I keep reading complaints around the blogosphere about indie authors spewing word vomit instead of writing good books. I fear I must object.
Even the icons heard the same criticism.
Lawrence Ferlinghetti believed art should be accessible to all people, not just a handful of highly educated intellectuals. He published his own work with his own City Lights Press. Have you read his poems? If not I’d recommend following their trail around a page. It’s kind of like wandering through San Francisco.
Michael Leddy, commenting on the poems of Wild Dreams of a New Beginning, “Ferlinghetti seems the poetic equivalent of the jazz soloist who, for want of invention, quotes fragments of well-known songs, hoping that the audience will be content to congratulate itself on recognizing the sources.”
Ferlinghetti was also arrested and tried for printing and selling obscene and indecent literature– Allen Ginsberg’s Howl.
Critics widely disapproved of Jack Kerouac’s work, On the Road.
William Burroughs’ work was considered obscene and banned from most libraries. Go on, eat your Naked Lunch.
The reception of Mary Shelley’s Frankenstein was largely negative. One reviewer described the book as “a tissue of horrible and disgusting absurdity.”
Wuthering Heights, by Emily Bronte – from Graham’s Lady Magazine: “How a human being could have attempted such a book as the present without committing suicide before he had finished a dozen chapters, is a mystery. It is a compound of vulgar depravity and unnatural horrors.”

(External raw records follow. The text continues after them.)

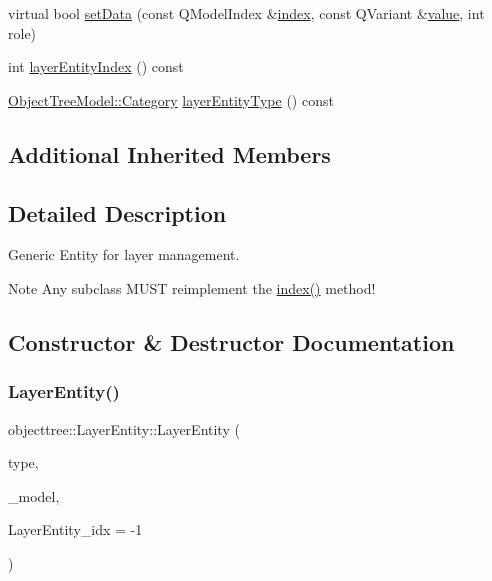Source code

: \begin{DoxyCompactItemize}
virtual bool \mbox{\hyperlink{classobjecttree_1_1_layer_entity_ab78f47ee5a0de3e3a3ee03abcafc3097}{set\+Data}} (const Q\+Model\+Index \&\mbox{\hyperlink{classobjecttree_1_1_layer_entity_a168d47ed5cdde5455a5b0f124cbee0a9}{index}}, const Q\+Variant \&\mbox{\hyperlink{diffusion_8cpp_a4b41795815d9f3d03abfc739e666d5da}{value}}, int role)
\item 
int \mbox{\hyperlink{classobjecttree_1_1_layer_entity_a4f7c60c97a80aa01905acceb66755b77}{layer\+Entity\+Index}} () const
\item 
\mbox{\hyperlink{class_object_tree_model_a379e9d6b0d381853785adf62095ba4e3}{Object\+Tree\+Model\+::\+Category}} \mbox{\hyperlink{classobjecttree_1_1_layer_entity_ae4a92e8de339e70177a37c7376e2880d}{layer\+Entity\+Type}} () const
\end{DoxyCompactItemize}
\subsection*{Additional Inherited Members}


\subsection{Detailed Description}
Generic Entity for layer management. 

\begin{DoxyNote}{Note}
Any subclass M\+U\+ST reimplement the \mbox{\hyperlink{classobjecttree_1_1_layer_entity_a168d47ed5cdde5455a5b0f124cbee0a9}{index()}} method! 
\end{DoxyNote}


\subsection{Constructor \& Destructor Documentation}
\mbox{\label{classobjecttree_1_1_layer_entity_a19639a7880438c625c70622cc7cc57d1}} 
\subsubsection{\texorpdfstring{LayerEntity()}{LayerEntity()}}
{\footnotesize\ttfamily objecttree\+::\+Layer\+Entity\+::\+Layer\+Entity (\begin{DoxyParamCaption}\item[{\mbox{\hyperlink{class_object_tree_model_a379e9d6b0d381853785adf62095ba4e3}{Object\+Tree\+Model\+::\+Category}}}]{type,  }\item[{\mbox{\hyperlink{class_object_tree_model}{Object\+Tree\+Model}} $\ast$}]{\+\_\+model,  }\item[{int}]{Layer\+Entity\+\_\+idx = {\ttfamily -\/1} }\end{DoxyParamCaption})}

There’s this thing on Amazon… It’s called the Send Sample Now button. And there’s this other feature. It’s called Search Inside This Book.
You can sample any book before you buy it for your Kindle and you can read a few pages of almost any print book before you make a decision to purchase.

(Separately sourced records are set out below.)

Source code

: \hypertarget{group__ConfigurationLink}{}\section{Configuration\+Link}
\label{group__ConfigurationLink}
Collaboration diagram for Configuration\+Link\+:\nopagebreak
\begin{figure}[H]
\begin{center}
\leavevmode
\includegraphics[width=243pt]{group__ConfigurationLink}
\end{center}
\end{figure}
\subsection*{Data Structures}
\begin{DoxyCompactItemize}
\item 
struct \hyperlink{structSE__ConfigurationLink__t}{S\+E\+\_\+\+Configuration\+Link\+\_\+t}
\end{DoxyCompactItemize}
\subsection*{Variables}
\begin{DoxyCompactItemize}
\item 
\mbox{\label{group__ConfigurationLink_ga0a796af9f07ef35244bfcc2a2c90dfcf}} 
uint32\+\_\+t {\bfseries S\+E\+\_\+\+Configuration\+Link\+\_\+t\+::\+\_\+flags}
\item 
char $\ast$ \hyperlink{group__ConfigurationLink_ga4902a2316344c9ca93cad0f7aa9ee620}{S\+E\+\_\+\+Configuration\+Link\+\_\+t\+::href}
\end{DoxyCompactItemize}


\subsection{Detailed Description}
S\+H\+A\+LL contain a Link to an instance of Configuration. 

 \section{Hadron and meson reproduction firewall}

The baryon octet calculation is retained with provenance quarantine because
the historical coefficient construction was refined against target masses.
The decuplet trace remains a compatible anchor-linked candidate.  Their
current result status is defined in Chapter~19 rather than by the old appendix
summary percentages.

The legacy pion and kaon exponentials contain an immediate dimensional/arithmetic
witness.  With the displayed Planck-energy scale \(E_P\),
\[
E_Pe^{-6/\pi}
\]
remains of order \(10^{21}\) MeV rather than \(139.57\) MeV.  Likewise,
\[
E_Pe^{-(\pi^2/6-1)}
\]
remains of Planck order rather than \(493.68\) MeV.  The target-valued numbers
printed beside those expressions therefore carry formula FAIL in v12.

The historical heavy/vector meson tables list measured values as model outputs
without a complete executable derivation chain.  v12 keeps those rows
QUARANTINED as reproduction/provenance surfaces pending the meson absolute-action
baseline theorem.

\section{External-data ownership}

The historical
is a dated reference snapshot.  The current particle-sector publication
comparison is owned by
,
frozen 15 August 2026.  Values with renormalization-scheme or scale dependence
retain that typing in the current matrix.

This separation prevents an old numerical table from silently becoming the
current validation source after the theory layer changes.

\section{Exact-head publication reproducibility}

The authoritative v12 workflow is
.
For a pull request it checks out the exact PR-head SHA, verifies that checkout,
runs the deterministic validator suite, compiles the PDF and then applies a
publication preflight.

Use those things. I consider them a perk for the wary reader.
Go on, use them.
It would be tough to estimate the number of books I’ve purchased in my lifetime, traditionally published books from big name publishing houses written by both established authors and debut authors that were lousy, a complete and utter waste of my time. I read a lot, I’ve been known to read as many as three books at a time, and I’ve been reading since I was 18 months old… You do the math. I’m guessing a few truckloads of non-indie books have ended up in my DNF/DONATE pile over the years.
I don’t write crap. I don’t spew word vomit. Neither do many many indie writers I know.
Look, we all know some indie authors have problems with editing, story content, formatting. Some indie authors have no talent. Some have a great story to tell but don’t understand craft. Some understand craft but have no story. This is how it’s always been for would-be authors.
But you can’t paint us all with one brush.
That’s why, if you’re concerned about word vomit, it’s wise to sample a work before you buy, regardless of the source of the work.
Personally I think it’s cool… I like the thought of all those excellent indie books waiting to be discovered by adventurous readers. We must be doing something right – publishers are using the glut of indies as the new slush pile.